No reporters were allowed into the actual debate, except CNN, we all watched it on TV, just like you. (And, just like you, none of us would have stuck around past 8:00 pm if “Heroes” wasn’t on summer hiatus.)
We sat there, the journalists and me, eating free yogurt covered pretzels and pulled pork (not on the same bun), some took notes, some were live online, some just watched, and some just looked at their watches. I can’t tell you what any one person saw staring at the big monitors that were set up all over the room. All I can tell you is there were plenty of people watching, and all of them had press badges hanging around their necks. I was in the same room with The New York Times, MSNBC, and some guy whose website extols the virtues of the Third Reich (I think he talks mostly about exercise)—and there were three more rooms full of other people with press badges around their necks. What this means is, if you do just a little bit of looking, you’ll find exactly the news you want exactly the way you want it—which means it probably isn’t news at all.
But they work hard to make it news.
In the post-debate euphoria of talking heads all talking about this seed change in Presidential talking because “we, the people” got to talk, no one brought up what Bill Richardson had just talked about when he talked to…anyone…anyone…and said he was trying to “provoke a debate.”
Actual debating at a debate, what’s next George Bush actually governing?
The questions themselves were questions we’ve heard dozens of times but we usually hear them from people slightly better dressed than the You Tubers. And the answers… well, the answers were the answers.
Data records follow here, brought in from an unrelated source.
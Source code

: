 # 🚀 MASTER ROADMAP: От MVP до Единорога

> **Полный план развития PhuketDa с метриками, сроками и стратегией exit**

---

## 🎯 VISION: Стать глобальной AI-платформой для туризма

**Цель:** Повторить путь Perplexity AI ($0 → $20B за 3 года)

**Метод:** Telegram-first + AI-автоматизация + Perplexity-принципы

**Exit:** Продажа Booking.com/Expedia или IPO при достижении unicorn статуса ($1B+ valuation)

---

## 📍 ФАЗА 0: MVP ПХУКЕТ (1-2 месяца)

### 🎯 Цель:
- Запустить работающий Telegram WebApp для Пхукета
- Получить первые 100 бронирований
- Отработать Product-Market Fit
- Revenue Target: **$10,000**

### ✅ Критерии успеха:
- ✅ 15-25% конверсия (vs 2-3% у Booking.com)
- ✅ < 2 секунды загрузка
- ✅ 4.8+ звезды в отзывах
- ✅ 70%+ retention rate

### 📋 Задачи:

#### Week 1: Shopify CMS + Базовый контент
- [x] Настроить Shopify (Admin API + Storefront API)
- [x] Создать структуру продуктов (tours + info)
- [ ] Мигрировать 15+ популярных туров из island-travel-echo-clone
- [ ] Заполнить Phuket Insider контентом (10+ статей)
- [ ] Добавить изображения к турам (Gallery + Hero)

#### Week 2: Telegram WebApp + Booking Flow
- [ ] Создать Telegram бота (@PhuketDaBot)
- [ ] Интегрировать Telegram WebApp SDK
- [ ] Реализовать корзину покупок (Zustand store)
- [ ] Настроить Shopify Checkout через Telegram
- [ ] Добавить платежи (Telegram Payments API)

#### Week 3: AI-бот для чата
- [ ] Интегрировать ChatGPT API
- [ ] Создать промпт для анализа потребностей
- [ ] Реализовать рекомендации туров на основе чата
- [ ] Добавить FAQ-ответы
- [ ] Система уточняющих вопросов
The news of the night was the You Tubers. These are the same folks who are bringing you the End of Days, so if you want to learn to water ski or visit Paris, you should do it soon. Yes, there were some serious and sad questions about loss and sickness, war and healthcare, and then there were the others:
A guy who played a taxed guitar
A Reverend who wants to be a star
The cute Starbucks coffee chic
The Snowman who wants the polar ice thick
Them two crackers from Tennessee
That man from Philly annoyed the hell out of me
The guy at the end who wanted them all to hug
And the assault rifle looney, who the FBI’s got to bug
Everyone in the room wondered how, in this most democratic of Democratic debates, out of a reported 3,000 questions, these were the ones chosen. Anderson Cooper briefly explained it at the beginning of the evening; they didn’t care for costumes, (you have to wonder why that whole “MISSION ACCOMPLISHED” look at me I’m wearing a jet pilot costume got so much coverage), didn’t entertain any questions from kids, they filtered out the questions they deemed inappropriate, but the criteria is still unclear. We are left to assume that what we saw was the best of the bunch.
If that’s the best the nation has, it’s obvious we simply cannot allow these people to vote. Look at the mess we’re in now and this You Tube thing is just getting of the ground. Can you imagine what it will be like in 2012 or 2016 when everyone is jacked in?
It makes me kind of wish George Washington would have said yes when they offered him the job of King.